> **DESCRIPTION OF THE TASK**:
Your task is to filter the data below down to the lines holding "delta".

> **PROVIDED RECORDS**:
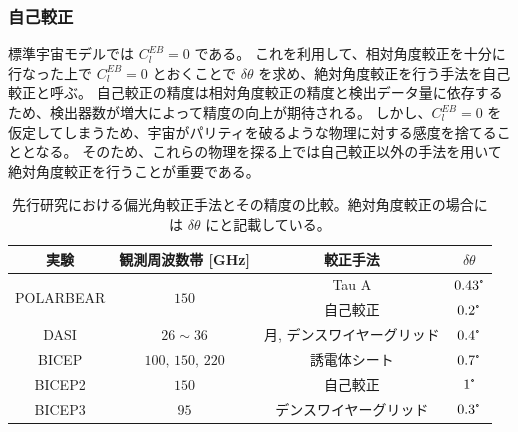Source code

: \documentclass[../../main.tex]{subfiles}
\begin{document}
\subsubsection{自己較正}
標準宇宙モデルでは $C_{l}^{EB}=0$ である。
これを利用して、相対角度較正を十分に行なった上で $C_{l}^{EB} = 0$ とおくことで
$\delta\theta$ を求め、絶対角度較正を行う手法を自己較正と呼ぶ。
自己較正の精度は相対角度較正の精度と検出データ量に依存するため、検出器数が増大によって精度の向上が期待される。
しかし、$C_{l}^{EB}=0$ を仮定してしまうため、宇宙がパリティを破るような物理に対する感度を捨てることとなる。
そのため、これらの物理を探る上では自己較正以外の手法を用いて絶対角度較正を行うことが重要である。

\begin{table}[H]
    \centering
    \caption{先行研究における偏光角較正手法とその精度の比較。絶対角度較正の場合には $\delta\theta$ にと記載している。}
    \begin{tabular}{cccc}
        実験 & 観測周波数帯 [GHz] & 較正手法 & $\delta\theta$ \\
        \hline
        \hline
        \multirow{2}{*}{POLARBEAR\cite{so:polarbear_cal}} & \multirow{2}{*}{$150$} & Tau A & $0.43\tcdegree$ \\
                                                          &                        & 自己較正 & $0.2\tcdegree$ \\
        DASI\cite{so:Leitch_2002} & $26\sim36$ & 月, デンスワイヤーグリッド & $0.4\tcdegree$ \\
        BICEP\cite{so:Takahashi_2008} & $100,\,150,\,220$ & 誘電体シート & $0.7\tcdegree$ \\
        BICEP2\cite{so:bicep2_syserr} & $150$ & 自己較正 & $1\tcdegree$ \\
        BICEP3\cite{so:bicep3} & $95$ & デンスワイヤーグリッド & $0.3\tcdegree$ 
    \end{tabular}
    \label{tab:so-polarization_calibration}
\end{table}
\end{document}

> **TASK ANSWER**:
$\delta\theta$ を求め、絶対角度較正を行う手法を自己較正と呼ぶ。
    \caption{先行研究における偏光角較正手法とその精度の比較。絶対角度較正の場合には $\delta\theta$ にと記載している。}
        実験 & 観測周波数帯 [GHz] & 較正手法 & $\delta\theta$ \\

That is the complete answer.